Your assignment
A verbatim reproduction of the lines below, from the line containing "The researcher was" through the line containing "The participants in", both ends included, is the whole required output.

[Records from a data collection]
********************
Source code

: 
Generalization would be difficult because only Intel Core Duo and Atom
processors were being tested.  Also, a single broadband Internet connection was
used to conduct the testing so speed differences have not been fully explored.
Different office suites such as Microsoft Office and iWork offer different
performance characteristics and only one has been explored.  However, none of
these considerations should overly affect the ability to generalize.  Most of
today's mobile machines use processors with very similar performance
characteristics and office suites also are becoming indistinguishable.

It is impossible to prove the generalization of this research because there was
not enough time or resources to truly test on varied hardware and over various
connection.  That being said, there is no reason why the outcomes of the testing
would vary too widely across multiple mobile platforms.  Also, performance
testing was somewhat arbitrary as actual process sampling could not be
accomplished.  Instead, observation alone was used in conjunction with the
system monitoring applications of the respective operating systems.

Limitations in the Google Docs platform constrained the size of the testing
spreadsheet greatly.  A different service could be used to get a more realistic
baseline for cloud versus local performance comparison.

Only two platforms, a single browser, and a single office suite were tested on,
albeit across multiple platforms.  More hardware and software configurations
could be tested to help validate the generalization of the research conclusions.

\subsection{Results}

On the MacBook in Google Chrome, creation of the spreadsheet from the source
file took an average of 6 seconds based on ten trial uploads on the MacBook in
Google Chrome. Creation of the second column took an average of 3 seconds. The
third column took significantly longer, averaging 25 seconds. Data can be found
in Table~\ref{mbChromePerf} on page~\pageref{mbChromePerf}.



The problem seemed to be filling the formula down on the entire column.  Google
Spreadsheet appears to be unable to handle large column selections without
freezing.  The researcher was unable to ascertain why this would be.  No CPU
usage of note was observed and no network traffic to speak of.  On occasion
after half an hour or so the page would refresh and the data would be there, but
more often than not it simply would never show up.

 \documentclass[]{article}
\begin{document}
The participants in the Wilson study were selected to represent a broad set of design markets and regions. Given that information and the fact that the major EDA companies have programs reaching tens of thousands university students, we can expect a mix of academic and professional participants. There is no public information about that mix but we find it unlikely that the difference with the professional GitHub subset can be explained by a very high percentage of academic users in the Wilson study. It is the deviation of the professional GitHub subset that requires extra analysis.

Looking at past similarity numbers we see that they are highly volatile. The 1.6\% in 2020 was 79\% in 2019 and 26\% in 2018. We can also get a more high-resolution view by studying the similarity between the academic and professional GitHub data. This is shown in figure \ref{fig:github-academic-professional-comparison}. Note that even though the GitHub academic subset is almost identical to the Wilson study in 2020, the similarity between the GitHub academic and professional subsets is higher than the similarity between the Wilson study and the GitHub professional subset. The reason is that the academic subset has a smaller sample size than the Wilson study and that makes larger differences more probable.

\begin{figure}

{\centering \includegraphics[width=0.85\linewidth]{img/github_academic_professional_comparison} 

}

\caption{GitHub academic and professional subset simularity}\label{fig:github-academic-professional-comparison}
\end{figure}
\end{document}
********************
Answer box
freezing.  The researcher was unable to ascertain why this would be.  No CPU
usage of note was observed and no network traffic to speak of.  On occasion
after half an hour or so the page would refresh and the data would be there, but
more often than not it simply would never show up.

 \documentclass[]{article}
\begin{document}
The participants in the Wilson study were selected to represent a broad set of design markets and regions. Given that information and the fact that the major EDA companies have programs reaching tens of thousands university students, we can expect a mix of academic and professional participants. There is no public information about that mix but we find it unlikely that the difference with the professional GitHub subset can be explained by a very high percentage of academic users in the Wilson study. It is the deviation of the professional GitHub subset that requires extra analysis.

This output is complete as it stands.